I got it from one of my good friend (traditional or rather, moderate republican)... He told me that many moderate republicans (according to my friend, it is the last intelligent 'republican' groups in America) voted against Bush and want to do something about Bush & these neocons in these next four years. I suggest you to read this to understand a bit more. Here it is:
Can Republican moderates find the nerve to fight back against the neocons who have hijacked their party?
The search for the soul of the party, it seems, is not confined to the Democratic faithful, where those belonging to the traditional “base” are gearing up for a fight to wrest influence away from the centrists in the party.
There is a similar battle playing out in the Republican arena as well, where for the past 20 years, moderates have watched their ability to affect the GOP’s national agenda slowly erode.

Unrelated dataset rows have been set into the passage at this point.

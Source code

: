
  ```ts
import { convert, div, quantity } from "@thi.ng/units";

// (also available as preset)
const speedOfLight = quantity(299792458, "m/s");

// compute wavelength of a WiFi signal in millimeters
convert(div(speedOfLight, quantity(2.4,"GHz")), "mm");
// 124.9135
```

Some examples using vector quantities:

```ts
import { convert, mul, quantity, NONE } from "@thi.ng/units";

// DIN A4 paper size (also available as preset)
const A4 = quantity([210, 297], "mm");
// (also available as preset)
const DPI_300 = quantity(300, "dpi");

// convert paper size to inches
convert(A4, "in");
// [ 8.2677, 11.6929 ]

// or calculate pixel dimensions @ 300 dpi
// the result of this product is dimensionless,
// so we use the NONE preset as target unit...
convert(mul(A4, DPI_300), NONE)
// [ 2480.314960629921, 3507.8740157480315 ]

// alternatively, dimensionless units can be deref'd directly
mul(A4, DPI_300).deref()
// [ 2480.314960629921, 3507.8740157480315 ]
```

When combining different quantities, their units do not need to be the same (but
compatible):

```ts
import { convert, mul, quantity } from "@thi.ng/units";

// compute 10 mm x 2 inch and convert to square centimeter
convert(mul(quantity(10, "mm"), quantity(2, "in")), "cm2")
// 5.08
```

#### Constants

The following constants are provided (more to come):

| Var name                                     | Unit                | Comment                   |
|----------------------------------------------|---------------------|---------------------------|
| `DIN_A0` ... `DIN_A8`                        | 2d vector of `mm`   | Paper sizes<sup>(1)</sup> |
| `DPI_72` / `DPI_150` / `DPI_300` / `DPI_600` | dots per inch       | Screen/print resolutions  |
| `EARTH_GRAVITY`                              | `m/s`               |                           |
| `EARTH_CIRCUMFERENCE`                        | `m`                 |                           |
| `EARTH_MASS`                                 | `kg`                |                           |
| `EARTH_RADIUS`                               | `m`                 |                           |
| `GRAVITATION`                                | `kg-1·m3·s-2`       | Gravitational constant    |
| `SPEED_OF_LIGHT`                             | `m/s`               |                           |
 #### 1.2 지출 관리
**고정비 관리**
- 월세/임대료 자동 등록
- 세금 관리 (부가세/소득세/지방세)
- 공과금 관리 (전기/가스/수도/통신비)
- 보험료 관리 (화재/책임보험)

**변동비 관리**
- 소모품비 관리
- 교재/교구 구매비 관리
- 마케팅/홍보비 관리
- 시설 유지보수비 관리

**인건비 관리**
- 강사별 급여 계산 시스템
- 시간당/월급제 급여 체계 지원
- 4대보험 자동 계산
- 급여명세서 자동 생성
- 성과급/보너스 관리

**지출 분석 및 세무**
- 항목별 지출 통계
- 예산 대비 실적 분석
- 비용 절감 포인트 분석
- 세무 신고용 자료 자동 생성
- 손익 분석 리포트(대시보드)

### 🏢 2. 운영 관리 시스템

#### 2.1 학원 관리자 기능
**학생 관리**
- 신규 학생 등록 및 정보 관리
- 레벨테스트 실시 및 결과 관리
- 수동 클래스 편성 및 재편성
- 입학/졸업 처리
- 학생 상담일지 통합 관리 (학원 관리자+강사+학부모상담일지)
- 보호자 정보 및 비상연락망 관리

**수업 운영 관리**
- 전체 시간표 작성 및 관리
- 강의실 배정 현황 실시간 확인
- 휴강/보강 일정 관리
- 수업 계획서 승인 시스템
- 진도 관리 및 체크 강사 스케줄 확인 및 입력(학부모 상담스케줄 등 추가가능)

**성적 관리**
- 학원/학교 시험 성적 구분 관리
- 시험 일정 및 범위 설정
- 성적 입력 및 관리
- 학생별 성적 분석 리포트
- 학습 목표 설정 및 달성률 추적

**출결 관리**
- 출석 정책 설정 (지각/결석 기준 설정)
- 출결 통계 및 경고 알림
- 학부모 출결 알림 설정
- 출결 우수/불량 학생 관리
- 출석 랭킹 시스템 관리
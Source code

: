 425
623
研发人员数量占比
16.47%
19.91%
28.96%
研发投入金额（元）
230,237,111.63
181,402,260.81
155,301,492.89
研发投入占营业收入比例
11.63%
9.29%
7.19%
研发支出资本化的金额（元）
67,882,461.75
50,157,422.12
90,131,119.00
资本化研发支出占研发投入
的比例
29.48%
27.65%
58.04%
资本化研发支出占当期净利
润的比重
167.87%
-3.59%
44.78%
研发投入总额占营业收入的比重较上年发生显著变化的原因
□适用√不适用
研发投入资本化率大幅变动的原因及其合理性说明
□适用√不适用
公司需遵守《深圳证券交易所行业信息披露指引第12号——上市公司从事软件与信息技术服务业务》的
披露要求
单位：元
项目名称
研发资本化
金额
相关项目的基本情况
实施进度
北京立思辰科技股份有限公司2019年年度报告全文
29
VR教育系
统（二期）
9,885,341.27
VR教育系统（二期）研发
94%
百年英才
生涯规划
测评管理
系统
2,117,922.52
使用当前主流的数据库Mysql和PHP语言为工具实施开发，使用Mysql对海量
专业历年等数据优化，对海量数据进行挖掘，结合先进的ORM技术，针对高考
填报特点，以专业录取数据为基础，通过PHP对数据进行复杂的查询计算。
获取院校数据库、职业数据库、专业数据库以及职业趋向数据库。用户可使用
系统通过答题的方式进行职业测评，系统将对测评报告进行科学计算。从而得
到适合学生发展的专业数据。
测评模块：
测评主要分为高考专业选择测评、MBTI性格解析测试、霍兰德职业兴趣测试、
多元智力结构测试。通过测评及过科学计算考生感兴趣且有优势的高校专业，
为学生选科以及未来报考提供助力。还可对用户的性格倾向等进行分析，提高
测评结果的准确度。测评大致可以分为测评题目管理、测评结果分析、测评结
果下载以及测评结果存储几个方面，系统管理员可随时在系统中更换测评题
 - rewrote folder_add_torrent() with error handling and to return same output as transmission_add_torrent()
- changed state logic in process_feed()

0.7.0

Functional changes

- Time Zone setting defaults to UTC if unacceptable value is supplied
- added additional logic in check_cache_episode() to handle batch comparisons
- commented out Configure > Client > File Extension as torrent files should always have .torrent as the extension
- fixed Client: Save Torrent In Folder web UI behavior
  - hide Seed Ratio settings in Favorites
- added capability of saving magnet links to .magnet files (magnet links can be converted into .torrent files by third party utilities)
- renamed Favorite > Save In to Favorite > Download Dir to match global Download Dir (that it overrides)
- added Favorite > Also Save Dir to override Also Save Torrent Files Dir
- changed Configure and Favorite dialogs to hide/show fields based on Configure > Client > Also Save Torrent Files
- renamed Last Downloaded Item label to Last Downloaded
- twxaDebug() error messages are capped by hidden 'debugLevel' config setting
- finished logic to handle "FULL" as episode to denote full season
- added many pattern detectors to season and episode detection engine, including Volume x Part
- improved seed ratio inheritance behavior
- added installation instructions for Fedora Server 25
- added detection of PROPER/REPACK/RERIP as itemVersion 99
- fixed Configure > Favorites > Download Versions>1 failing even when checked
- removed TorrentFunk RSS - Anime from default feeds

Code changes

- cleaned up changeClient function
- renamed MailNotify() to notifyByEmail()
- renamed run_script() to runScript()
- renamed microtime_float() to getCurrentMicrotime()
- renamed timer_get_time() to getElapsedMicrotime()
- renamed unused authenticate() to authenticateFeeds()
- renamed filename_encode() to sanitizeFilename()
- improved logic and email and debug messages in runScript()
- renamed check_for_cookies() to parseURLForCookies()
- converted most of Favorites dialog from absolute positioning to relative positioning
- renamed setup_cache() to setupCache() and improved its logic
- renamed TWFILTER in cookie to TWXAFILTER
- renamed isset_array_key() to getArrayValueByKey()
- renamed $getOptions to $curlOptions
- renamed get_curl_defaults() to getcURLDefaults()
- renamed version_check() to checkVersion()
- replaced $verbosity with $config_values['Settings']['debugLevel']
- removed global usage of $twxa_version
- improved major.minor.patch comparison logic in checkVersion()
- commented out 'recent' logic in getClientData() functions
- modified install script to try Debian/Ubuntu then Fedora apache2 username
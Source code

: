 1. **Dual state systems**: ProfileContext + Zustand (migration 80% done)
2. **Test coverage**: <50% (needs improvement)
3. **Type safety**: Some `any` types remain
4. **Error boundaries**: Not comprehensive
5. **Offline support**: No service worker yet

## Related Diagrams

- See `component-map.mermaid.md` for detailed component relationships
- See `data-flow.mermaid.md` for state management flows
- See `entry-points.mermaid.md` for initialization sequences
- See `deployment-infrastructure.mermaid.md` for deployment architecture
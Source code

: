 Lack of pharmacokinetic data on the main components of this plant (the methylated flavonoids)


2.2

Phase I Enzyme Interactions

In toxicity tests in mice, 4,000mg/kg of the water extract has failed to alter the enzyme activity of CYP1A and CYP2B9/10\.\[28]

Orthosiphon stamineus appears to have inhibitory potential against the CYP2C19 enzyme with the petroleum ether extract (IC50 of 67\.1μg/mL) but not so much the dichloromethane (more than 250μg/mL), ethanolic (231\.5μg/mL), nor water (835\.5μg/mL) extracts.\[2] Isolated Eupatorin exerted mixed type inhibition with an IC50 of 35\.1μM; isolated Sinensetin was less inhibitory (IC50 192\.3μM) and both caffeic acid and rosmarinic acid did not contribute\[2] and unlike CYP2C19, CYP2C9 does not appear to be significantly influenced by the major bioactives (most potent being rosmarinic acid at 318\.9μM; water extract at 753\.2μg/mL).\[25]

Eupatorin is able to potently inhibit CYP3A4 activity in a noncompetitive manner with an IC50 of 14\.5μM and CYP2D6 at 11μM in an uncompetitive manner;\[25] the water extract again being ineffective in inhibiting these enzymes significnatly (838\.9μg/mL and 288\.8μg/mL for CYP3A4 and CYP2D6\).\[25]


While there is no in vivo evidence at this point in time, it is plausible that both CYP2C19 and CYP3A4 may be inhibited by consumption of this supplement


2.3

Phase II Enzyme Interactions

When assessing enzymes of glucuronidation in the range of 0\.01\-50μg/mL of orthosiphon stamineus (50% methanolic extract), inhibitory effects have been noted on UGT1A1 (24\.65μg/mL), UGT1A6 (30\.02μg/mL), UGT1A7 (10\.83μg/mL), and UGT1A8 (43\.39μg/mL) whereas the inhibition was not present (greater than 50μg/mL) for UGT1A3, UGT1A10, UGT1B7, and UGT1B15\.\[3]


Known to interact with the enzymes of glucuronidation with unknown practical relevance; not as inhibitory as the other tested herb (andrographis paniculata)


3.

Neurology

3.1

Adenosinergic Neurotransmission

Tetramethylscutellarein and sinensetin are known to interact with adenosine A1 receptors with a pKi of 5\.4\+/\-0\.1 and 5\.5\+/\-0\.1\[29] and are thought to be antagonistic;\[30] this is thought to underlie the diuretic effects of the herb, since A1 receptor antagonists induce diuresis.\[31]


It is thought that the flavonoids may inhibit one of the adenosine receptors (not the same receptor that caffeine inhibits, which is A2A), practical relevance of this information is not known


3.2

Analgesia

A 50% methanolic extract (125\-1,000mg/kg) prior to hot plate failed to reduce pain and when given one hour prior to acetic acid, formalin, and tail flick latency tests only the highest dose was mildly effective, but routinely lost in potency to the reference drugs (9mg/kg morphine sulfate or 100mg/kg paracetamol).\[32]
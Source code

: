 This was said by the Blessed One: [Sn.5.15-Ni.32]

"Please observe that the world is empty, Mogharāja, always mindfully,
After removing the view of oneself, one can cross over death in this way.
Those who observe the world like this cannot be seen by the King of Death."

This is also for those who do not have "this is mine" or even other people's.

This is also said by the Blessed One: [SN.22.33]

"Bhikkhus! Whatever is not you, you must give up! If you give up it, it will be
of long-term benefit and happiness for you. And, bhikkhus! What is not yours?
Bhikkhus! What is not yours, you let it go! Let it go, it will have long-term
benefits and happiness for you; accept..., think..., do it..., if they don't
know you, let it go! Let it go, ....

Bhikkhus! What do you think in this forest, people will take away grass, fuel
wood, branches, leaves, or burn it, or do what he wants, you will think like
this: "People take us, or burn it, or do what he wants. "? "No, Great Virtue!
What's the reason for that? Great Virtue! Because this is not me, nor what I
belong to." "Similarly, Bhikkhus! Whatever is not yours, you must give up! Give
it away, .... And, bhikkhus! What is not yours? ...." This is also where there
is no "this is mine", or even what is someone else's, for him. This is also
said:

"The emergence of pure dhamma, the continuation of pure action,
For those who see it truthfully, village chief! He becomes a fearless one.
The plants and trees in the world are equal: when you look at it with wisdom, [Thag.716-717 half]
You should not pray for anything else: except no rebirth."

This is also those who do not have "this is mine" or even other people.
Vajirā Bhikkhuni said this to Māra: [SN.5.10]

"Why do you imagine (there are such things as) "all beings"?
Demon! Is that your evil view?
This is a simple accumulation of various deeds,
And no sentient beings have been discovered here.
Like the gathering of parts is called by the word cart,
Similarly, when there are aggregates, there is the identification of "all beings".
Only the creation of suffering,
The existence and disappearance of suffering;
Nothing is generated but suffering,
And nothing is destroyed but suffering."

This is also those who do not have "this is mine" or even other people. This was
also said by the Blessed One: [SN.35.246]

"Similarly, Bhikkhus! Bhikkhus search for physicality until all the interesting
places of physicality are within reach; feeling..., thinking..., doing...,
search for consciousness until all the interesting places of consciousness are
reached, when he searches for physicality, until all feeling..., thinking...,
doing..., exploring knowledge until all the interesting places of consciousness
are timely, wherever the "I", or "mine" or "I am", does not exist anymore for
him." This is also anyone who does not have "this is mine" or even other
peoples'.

An oppressed band of political optimists, they have subjected themselves to years of abuse in the hope that thoughtfulness and good manners would restore their power in the party.
Referred to as RINOs (Republicans In Name Only) by many hard right conservatives, they are respected by the voters in their states, but despised by party leaders in Washington.
Out-organized by neo-conservative groups like the Christian Coalition, the Family Research Council, and the Club for Growth, moderates are no longer viewed as respected members of a philosophically broad-based party. They have, instead, become targets for a group of cannibalistic vigilantes bent on establishing ideological purity.
Drunk with power from their recent electoral victory, these ideologues make no pretense about their intentions. Stephen Moore, president of the Club for Growth, says his organization's goal is to punish moderate Republicans and make them an endangered species. “The problem with the moderates in Congress is that they basically water down the Republican message and what you get is something that infuriates the Republican base,” Moore says.
“They will learn to conform to our agenda or they will be driven from our party,” he says simply.
The “Problem Children”
In previous years, when party majorities in the House and Senate were thinner, GOP moderates were able to manifest more control over an increasingly extreme Republican agenda. This year’s U.S. Senate elections show how that equation has changed. Candidates with demonstrated hardcore conservative credentials won open seats in Oklahoma and Florida, as well as North and South Carolina. They also defeated Democratic minority leader Tom Daschle in South Dakota. These victories increased the Republican’s majority in the Senate from 51 to 55 seats.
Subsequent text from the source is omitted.